Mobileye Tests Self-driving Systems in Jerusalem

The first phase of the Intel and Mobileye 100-car autonomous vehicle (AV) fleet has begun on Jerusalem roads. The technology is being driven on the road to demonstrate the power of the Mobileye approach and technology, to prove that the Responsibility-Sensitive Safety (RSS) model increases safety, and to integrate key learnings into products and customer projects.

In the coming months, the Mobileye fleet will expand to the U.S. and other regions. While the AV fleet is not the first on the road, it represents a novel approach that challenges conventional wisdom in multiple areas. Leveraging over 20 years of experience in computer vision and artificial intelligence, our vehicles are proving the Mobileye-Intel solution is the most efficient and effective.

Mobileye is based in Israel and wanted to demonstrate that the technology can work in any geography and under all driving conditions. Jerusalem is notorious for aggressive driving. There aren’t perfectly marked roads. And there are complicated merges. People don’t always use crosswalks. You can’t have an autonomous car traveling at an overly cautious speed, congesting traffic or potentially causing an accident. You must drive assertively and make quick decisions like a local driver.

During this initial phase, the fleet is powered only by cameras. In a 360-degree configuration, each vehicle uses 12 cameras, with eight cameras providing long-range surround view and four cameras utilized for parking. The goal in this phase is to prove that we can create a comprehensive end-to-end solution from processing only the camera data.

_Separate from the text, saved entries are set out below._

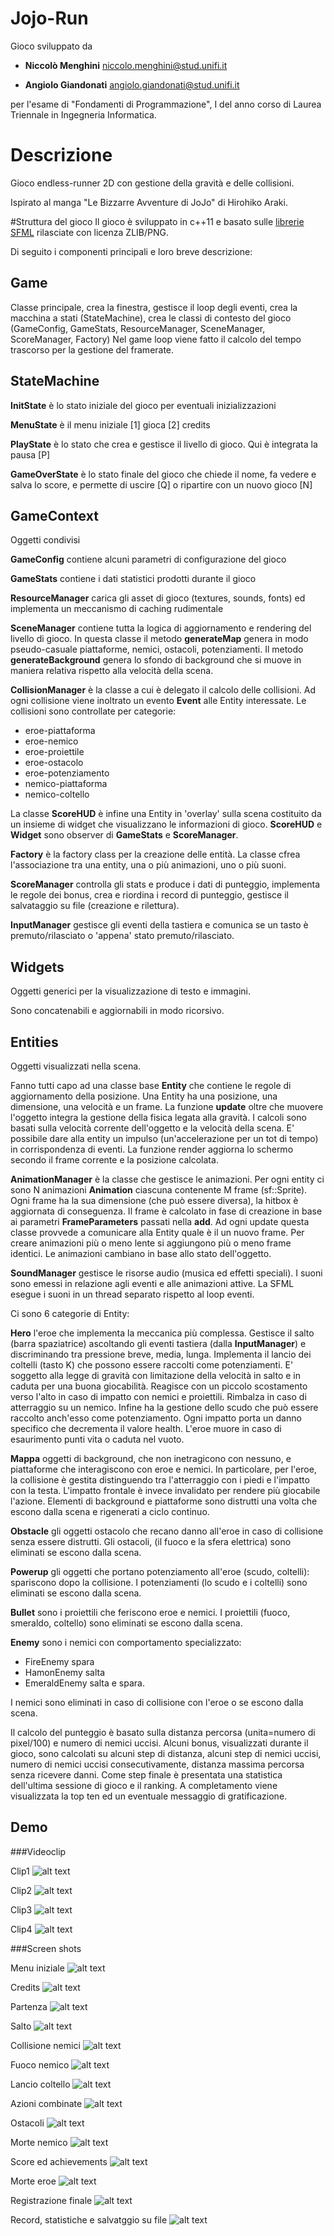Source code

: # Jojo-Run
Gioco sviluppato da

* **Niccolò Menghini**  <niccolo.menghini@stud.unifi.it>

* **Angiolo Giandonati** <angiolo.giandonati@stud.unifi.it>

per l'esame di "Fondamenti di Programmazione", 
I del anno corso di Laurea Triennale in Ingegneria Informatica.

# Descrizione
Gioco endless-runner 2D con gestione della gravità e delle collisioni.

Ispirato al manga "Le Bizzarre Avventure di JoJo" di Hirohiko Araki.

#Struttura del gioco
Il gioco è sviluppato in c++11 e basato sulle [librerie SFML](www.sfml-dev.org) rilasciate con licenza ZLIB/PNG.

Di seguito i componenti principali e loro breve descrizione:

## Game

Classe principale, crea la finestra, gestisce il loop degli eventi, crea la macchina a stati (StateMachine), crea le classi di contesto del gioco (GameConfig, GameStats, ResourceManager, SceneManager, ScoreManager, Factory)
Nel game loop viene fatto il calcolo del tempo trascorso per la gestione del framerate.

## StateMachine

**InitState** è lo stato iniziale del gioco per eventuali inizializzazioni

**MenuState** è il menu iniziale [1] gioca [2] credits

**PlayState** è lo stato che crea e gestisce il livello di gioco. Qui è integrata la pausa [P]

**GameOverState** è lo stato finale del gioco che chiede il nome, fa vedere e salva lo score, e permette di uscire [Q] o ripartire con un nuovo gioco [N]


## GameContext
Oggetti condivisi

**GameConfig** contiene alcuni parametri di configurazione del gioco

**GameStats** contiene i dati statistici prodotti durante il gioco

**ResourceManager** carica gli asset di gioco (textures, sounds, fonts) ed implementa un meccanismo di caching rudimentale

**SceneManager** contiene tutta la logica di aggiornamento e rendering del livello di gioco.
In questa classe il metodo **generateMap** genera in modo pseudo-casuale piattaforme, nemici, ostacoli, potenziamenti. Il metodo **generateBackground** genera lo sfondo di background che si muove in maniera relativa rispetto alla velocità della scena.

**CollisionManager** è la classe a cui è delegato il calcolo delle collisioni. Ad ogni collisione viene inoltrato un evento **Event** alle Entity interessate. Le collisioni sono controllate per categorie:
 * eroe-piattaforma
 * eroe-nemico
 * eroe-proiettile
 * eroe-ostacolo
 * eroe-potenziamento
 * nemico-piattaforma
 * nemico-coltello

La classe **ScoreHUD** è infine una Entity in 'overlay' sulla scena costituito da un insieme di widget che visualizzano le informazioni di gioco.
**ScoreHUD** e **Widget** sono observer di **GameStats** e **ScoreManager**.

**Factory** è la factory class per la creazione delle entità. La classe cfrea l'associazione tra una entity, una o più animazioni, uno o più suoni.

**ScoreManager** controlla gli stats e produce i dati di punteggio, implementa le regole dei bonus, crea e riordina i record di punteggio, gestisce il salvataggio su file (creazione e rilettura).

**InputManager** gestisce gli eventi della tastiera e comunica se un tasto è premuto/rilasciato o 'appena' stato premuto/rilasciato.

## Widgets
Oggetti generici per la visualizzazione di testo e immagini.

Sono concatenabili e aggiornabili in modo ricorsivo.


## Entities

Oggetti visualizzati nella scena.

Fanno tutti capo ad una classe base **Entity** che contiene le regole di aggiornamento della posizione. 
Una Entity ha una posizione, una dimensione, una velocità e un frame.
La funzione **update** oltre che muovere l'oggetto integra la gestione della fisica legata alla gravità. 
I calcoli sono basati sulla velocità corrente dell'oggetto e la velocità della scena.
E' possibile dare alla entity un impulso (un'accelerazione per un tot di tempo) in corrispondenza di eventi.
La funzione render aggiorna lo schermo secondo il frame corrente e la posizione calcolata.

**AnimationManager** è la classe che gestisce le animazioni. 
Per ogni entity ci sono N animazioni **Animation** ciascuna contenente M frame (sf::Sprite).
Ogni frame ha la sua dimensione (che può essere diversa), la hitbox è aggiornata di conseguenza. 
Il frame è calcolato in fase di creazione in base ai parametri **FrameParameters** passati nella **add**. 
Ad ogni update questa classe provvede a comunicare alla Entity quale è il un nuovo frame. 
Per creare animazioni più o meno lente si aggiungono più o meno frame identici.
Le animazioni cambiano in base allo stato dell'oggetto.

**SoundManager** gestisce le risorse audio (musica ed effetti speciali). 
I suoni sono emessi in relazione agli eventi e alle animazioni attive. 
La SFML esegue i suoni in un thread separato rispetto al loop eventi.

Ci sono 6 categorie di Entity:

**Hero** l'eroe che implementa la meccanica più complessa.
Gestisce il salto (barra spaziatrice) ascoltando gli eventi tastiera (dalla **InputManager**) e discriminando tra pressione breve, media, lunga.
Implementa il lancio dei coltelli (tasto K) che possono essere raccolti come potenziamenti. 
E' soggetto alla legge di gravità con limitazione della velocità in salto e in caduta per una buona giocabilità. 
Reagisce con un piccolo scostamento verso l'alto in caso di impatto con nemici e proiettili.
Rimbalza in caso di atterraggio su un nemico.
Infine ha la gestione dello scudo che può essere raccolto anch'esso come potenziamento.
Ogni impatto porta un danno specifico che decrementa il valore health.
L'eroe muore in caso di esaurimento punti vita o caduta nel vuoto. 

**Mappa**  oggetti di background, che non inetragicono con nessuno, e piattaforme che interagiscono con eroe e nemici.
In particolare, per l'eroe, la collisione è gestita distinguendo tra l'atterraggio con i piedi e l'impatto con la testa. 
L'impatto frontale è invece invalidato per rendere più giocabile l'azione.
Elementi di background e piattaforme sono distrutti una volta che escono dalla scena e rigenerati a ciclo continuo.

**Obstacle** gli oggetti ostacolo che recano danno all'eroe in caso di collisione senza essere distrutti.
Gli ostacoli, (il fuoco e la sfera elettrica) sono eliminati se escono dalla scena.

**Powerup** gli oggetti che portano potenziamento all'eroe (scudo, coltelli): spariscono dopo la collisione.
I potenziamenti (lo scudo e i coltelli) sono eliminati se escono dalla scena.

**Bullet** sono i proiettili che feriscono eroe e nemici.
I proiettili (fuoco, smeraldo, coltello) sono eliminati se escono dalla scena.

**Enemy** sono i nemici con comportamento specializzato: 
* FireEnemy spara
* HamonEnemy salta
* EmeraldEnemy salta e spara. 

I nemici sono eliminati in caso di collisione con l'eroe o se escono dalla scena.

Il calcolo del punteggio è basato sulla distanza percorsa (unita=numero di pixel/100) e numero di nemici uccisi.
Alcuni bonus, visualizzati durante il gioco, sono calcolati su alcuni step di distanza,
alcuni step di nemici uccisi, numero di nemici uccisi consecutivamente, distanza massima
percorsa senza ricevere danni.
Come step finale è presentata una statistica dell'ultima sessione di gioco e il ranking.
A completamento viene visualizzata la top ten ed un eventuale messaggio di gratificazione.

## Demo

###Videoclip

Clip1
![alt text](ReadmeContent/Clip1.gif)

Clip2
![alt text](ReadmeContent/Clip2.gif)

Clip3
![alt text](ReadmeContent/Clip3.gif)

Clip4
![alt text](ReadmeContent/Clip4.gif)

###Screen shots

Menu iniziale
![alt text](./ReadmeContent/Menu.png)

Credits
![alt text](./ReadmeContent/Credits.png)

Partenza
![alt text](./ReadmeContent/Partenza.png)

Salto
![alt text](./ReadmeContent/Salto.png)

Collisione nemici
![alt text](./ReadmeContent/CollisioneNemici.png)

Fuoco nemico
![alt text](./ReadmeContent/FuocoNemico.png)

Lancio coltello
![alt text](./ReadmeContent/LancioColtello.png)

Azioni combinate
![alt text](./ReadmeContent/AzioniCombinate.png)

Ostacoli
![alt text](./ReadmeContent/Ostacoli.png)

Morte nemico
![alt text](./ReadmeContent/MorteNemico.png)

Score ed achievements
![alt text](./ReadmeContent/PunteggioConPremi.png)

Morte eroe
![alt text](./ReadmeContent/MorteEroe.png)

Registrazione finale
![alt text](./ReadmeContent/Registrazione.png)

Record, statistiche e salvatggio su file
![alt text](./ReadmeContent/RecordStatistiche.png)

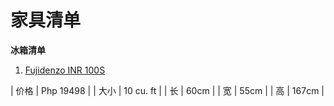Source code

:# 家具清单

**冰箱清单**
1. [Fujidenzo INR 100S](https://www.abenson.com/fujidenzo-inr-100s.html)

| 价格 |  Php 19498 |
| 大小 |  10 cu. ft |
| 长 |  60cm |
| 宽 |  55cm |
| 高 |  167cm |

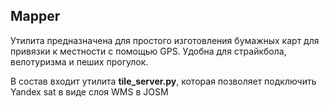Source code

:## Mapper

Утилита предназначена для простого изготовления бумажных карт для привязки к местности с помощью GPS.
Удобна для страйкбола, велотуризма и пеших прогулок.

В состав входит утилита **tile_server.py**, которая позволяет подключить Yandex sat в виде слоя WMS в JOSM
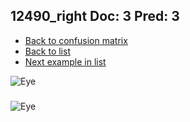 ## 12490_right Doc: 3 Pred: 3
- [Back to confusion matrix](https://github.com/juliandewit/kaggle_retinopathy/blob/master/matrix.md)
- [Back to list](https://github.com/juliandewit/kaggle_retinopathy/blob/master/lists/33/list.md)
- [Next example in list](https://github.com/juliandewit/kaggle_retinopathy/blob/master/lists/33/12/12652_right.md)

![Eye](https://retinopaty.blob.core.windows.net/size1024/12490_right_3.jpeg)

### 

![Eye]()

The radar/lidar layer will be added in the coming weeks when a second development and then synergies among sensing modalities can be used for increasing the “comfort” of driving.

The end-to-end compute system in the AV fleet is powered by four Mobileye EyeQ4s. An EyeQ4 SoC has 2.5 Terra OP/s (TOP/s) (for deep networks with an 8-bit representation) running at 6 watts of power. Produced in 2018, the EyeQ4 is Mobileye’s latest SoC and this year will see four production launches, with an additional 12 production launches slated for 2019. The SoC targeting fully autonomous is the Mobileye EyeQ®5, whose engineering samples are due later this year. An EyeQ5 has 24 TOP/s and is roughly 10 times more powerful than an EyeQ4. In production we are planning for three EyeQ5s to power a full L4/L5 AV. Therefore, the current system on roads today includes approximately one-tenth of the computing power we will have available in our next-gen EyeQ5-based compute system beginning in early 2019.

The Mobileye-Intel approach is contrary to industry common practice in the field, which is to over-subscribe the computing needs during R&D (i.e., “give me infinite computing power for development”) and then later try to optimize to reduce costs and power consumption. They beleive, on the other hand, are executing a more effective strategy by under-subscribing the computing needs so that they maintain focus on developing the most efficient algorithms for the sensing state, driving policy and vehicle control.